Seeking help to improve this query performance.
SQL Server 2008 R2 Enterprise, Max RAM 16 GB , CPU 40, Max Degree of Parallelism 4.
SELECT DsJobStat.JobName AS JobName
, AJF.ApplGroup AS GroupName
, DsJobStat.JobStatus AS JobStatus
, AVG(CAST(DsJobStat.ElapsedSec AS FLOAT)) AS ElapsedSecAVG
, AVG(CAST(DsJobStat.CpuMSec AS FLOAT)) AS CpuMSecAVG
FROM DsJobStat, AJF
WHERE DsJobStat.NumericOrderNo=AJF.OrderNo
AND DsJobStat.Odate=AJF.Odate
AND DsJobStat.JobName NOT IN( SELECT [DsAvg].JobName FROM [DsAvg] )
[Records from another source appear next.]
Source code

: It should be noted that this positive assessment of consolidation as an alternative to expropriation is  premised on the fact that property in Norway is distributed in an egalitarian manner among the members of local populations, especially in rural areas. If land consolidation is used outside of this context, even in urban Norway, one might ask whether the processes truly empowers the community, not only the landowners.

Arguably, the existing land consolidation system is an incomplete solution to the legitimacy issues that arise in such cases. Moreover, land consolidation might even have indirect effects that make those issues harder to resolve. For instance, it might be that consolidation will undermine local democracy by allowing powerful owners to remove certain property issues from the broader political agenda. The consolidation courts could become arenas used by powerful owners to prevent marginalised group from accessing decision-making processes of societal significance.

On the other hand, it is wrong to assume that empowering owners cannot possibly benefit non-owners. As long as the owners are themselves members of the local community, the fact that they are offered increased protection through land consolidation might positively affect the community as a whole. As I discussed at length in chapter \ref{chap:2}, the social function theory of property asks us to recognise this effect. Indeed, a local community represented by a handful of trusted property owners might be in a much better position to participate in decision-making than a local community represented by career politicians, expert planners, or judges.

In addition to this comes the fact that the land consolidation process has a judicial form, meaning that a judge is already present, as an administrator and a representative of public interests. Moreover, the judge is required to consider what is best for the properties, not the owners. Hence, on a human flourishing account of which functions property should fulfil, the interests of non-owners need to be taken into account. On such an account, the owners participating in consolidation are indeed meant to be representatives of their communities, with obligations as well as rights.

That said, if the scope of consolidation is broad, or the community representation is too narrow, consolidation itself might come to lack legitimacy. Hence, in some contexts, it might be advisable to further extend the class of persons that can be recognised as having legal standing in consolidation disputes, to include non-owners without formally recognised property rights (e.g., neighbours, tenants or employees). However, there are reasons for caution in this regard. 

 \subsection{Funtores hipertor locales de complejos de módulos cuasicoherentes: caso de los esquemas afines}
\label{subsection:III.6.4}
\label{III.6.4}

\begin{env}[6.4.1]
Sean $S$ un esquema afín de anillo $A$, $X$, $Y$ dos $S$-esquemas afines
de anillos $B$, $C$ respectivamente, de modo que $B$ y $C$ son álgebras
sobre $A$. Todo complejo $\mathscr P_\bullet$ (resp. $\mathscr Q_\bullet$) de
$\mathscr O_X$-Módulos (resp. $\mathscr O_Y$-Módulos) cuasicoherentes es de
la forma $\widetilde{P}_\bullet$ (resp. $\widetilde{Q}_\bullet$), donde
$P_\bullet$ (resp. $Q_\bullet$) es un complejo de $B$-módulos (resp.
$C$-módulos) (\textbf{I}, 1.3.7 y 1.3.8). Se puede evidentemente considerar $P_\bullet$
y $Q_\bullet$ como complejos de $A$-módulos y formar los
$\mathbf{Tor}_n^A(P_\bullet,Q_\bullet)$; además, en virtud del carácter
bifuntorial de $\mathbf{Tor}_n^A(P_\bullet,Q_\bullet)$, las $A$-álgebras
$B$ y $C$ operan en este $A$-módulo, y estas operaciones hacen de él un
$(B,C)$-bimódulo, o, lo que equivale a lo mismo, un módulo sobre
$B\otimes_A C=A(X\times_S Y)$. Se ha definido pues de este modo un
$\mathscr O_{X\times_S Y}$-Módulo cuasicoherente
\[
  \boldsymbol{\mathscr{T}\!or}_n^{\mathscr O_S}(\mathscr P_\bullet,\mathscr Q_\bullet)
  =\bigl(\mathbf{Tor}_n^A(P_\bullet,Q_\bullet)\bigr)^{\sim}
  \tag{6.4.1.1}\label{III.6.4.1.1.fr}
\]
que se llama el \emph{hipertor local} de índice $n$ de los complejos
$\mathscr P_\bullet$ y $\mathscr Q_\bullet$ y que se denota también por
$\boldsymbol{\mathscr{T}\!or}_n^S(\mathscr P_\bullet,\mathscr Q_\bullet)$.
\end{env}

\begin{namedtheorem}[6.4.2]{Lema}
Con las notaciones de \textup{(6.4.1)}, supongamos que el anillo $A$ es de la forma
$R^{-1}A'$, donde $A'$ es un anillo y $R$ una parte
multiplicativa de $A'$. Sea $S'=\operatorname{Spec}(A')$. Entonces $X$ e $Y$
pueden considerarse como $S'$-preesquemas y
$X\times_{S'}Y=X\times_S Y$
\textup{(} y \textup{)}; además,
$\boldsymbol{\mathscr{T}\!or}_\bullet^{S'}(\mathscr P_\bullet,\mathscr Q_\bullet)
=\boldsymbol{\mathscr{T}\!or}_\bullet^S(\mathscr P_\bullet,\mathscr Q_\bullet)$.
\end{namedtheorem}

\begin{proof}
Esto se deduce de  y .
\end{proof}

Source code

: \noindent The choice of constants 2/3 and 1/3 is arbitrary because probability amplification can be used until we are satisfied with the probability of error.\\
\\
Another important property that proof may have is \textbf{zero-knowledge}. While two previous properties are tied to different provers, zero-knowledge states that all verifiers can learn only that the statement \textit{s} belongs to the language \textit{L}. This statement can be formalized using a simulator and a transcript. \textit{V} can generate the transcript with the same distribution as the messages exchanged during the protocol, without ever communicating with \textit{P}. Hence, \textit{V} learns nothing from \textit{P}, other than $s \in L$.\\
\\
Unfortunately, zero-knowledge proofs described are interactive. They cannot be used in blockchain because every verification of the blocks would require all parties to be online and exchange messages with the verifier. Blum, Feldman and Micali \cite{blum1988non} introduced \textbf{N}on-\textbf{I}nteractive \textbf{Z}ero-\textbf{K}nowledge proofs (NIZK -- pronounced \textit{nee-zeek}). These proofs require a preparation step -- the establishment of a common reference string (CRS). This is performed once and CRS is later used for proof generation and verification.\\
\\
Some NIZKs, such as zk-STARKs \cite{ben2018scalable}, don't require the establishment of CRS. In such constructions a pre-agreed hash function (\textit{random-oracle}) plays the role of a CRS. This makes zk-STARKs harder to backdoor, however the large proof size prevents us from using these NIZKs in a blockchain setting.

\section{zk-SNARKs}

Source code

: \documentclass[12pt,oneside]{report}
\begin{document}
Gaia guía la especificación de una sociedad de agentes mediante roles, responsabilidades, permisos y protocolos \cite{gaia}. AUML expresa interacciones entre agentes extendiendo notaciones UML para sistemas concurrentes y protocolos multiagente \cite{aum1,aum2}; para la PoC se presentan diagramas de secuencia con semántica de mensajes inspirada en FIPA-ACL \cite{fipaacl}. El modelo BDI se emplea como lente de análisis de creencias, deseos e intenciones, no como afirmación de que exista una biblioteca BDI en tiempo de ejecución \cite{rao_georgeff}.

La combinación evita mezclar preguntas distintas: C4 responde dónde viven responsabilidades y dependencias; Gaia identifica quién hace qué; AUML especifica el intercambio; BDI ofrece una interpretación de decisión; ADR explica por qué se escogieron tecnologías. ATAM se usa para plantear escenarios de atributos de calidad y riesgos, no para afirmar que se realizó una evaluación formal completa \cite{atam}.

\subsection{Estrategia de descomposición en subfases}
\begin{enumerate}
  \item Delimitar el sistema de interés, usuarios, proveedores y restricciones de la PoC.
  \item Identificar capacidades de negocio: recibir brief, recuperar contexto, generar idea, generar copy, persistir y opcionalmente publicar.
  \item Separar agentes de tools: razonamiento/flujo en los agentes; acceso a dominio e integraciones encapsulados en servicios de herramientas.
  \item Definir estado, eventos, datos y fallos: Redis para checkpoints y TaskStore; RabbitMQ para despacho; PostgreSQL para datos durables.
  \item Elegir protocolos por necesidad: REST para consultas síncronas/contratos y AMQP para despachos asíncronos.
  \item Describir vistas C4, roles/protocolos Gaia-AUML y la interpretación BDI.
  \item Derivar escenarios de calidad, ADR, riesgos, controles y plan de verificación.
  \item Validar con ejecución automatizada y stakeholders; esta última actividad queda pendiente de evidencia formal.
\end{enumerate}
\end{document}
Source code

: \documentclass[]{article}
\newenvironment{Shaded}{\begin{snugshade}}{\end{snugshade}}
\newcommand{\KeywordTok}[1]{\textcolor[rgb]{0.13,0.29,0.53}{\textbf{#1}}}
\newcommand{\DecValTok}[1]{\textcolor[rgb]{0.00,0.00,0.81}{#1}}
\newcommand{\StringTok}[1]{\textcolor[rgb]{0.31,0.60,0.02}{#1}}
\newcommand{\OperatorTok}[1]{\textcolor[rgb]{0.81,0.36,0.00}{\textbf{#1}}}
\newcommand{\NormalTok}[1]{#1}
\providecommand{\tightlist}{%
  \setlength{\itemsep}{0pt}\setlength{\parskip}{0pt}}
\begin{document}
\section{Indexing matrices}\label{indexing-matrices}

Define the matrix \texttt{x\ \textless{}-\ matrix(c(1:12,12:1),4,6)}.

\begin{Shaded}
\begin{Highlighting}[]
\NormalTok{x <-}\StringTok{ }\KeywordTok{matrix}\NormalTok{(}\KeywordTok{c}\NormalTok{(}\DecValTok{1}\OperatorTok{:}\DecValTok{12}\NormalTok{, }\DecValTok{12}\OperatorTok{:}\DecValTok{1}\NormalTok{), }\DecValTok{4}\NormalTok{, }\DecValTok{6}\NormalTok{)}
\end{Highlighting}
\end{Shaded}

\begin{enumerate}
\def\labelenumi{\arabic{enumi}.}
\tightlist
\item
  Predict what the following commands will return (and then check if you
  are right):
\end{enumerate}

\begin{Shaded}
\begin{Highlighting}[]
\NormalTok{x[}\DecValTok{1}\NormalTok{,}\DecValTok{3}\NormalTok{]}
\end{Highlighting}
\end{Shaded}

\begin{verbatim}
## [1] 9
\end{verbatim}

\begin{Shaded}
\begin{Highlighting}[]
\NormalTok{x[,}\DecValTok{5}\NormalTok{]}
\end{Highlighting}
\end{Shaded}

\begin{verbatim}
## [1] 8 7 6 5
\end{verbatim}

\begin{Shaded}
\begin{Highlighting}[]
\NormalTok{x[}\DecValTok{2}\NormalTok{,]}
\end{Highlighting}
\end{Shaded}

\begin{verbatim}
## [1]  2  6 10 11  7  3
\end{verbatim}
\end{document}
GROUP BY DsJobStat.JobName
, AJF.ApplGroup
, DsJobStat.JobStatus
HAVING AVG(CAST(DsJobStat.ElapsedSec AS FLOAT)) <> 0;
Execution message,
(0 row(s) affected)
Table 'AJF'. Scan count 11, logical reads 45, physical reads 0, read-ahead reads 0, lob logical reads 0, lob physical reads 0, lob read-ahead reads 0.
Table 'DsAvg'. Scan count 2, logical reads 1926, physical reads 0, read-ahead reads 0, lob logical reads 0, lob physical reads 0, lob read-ahead reads 0.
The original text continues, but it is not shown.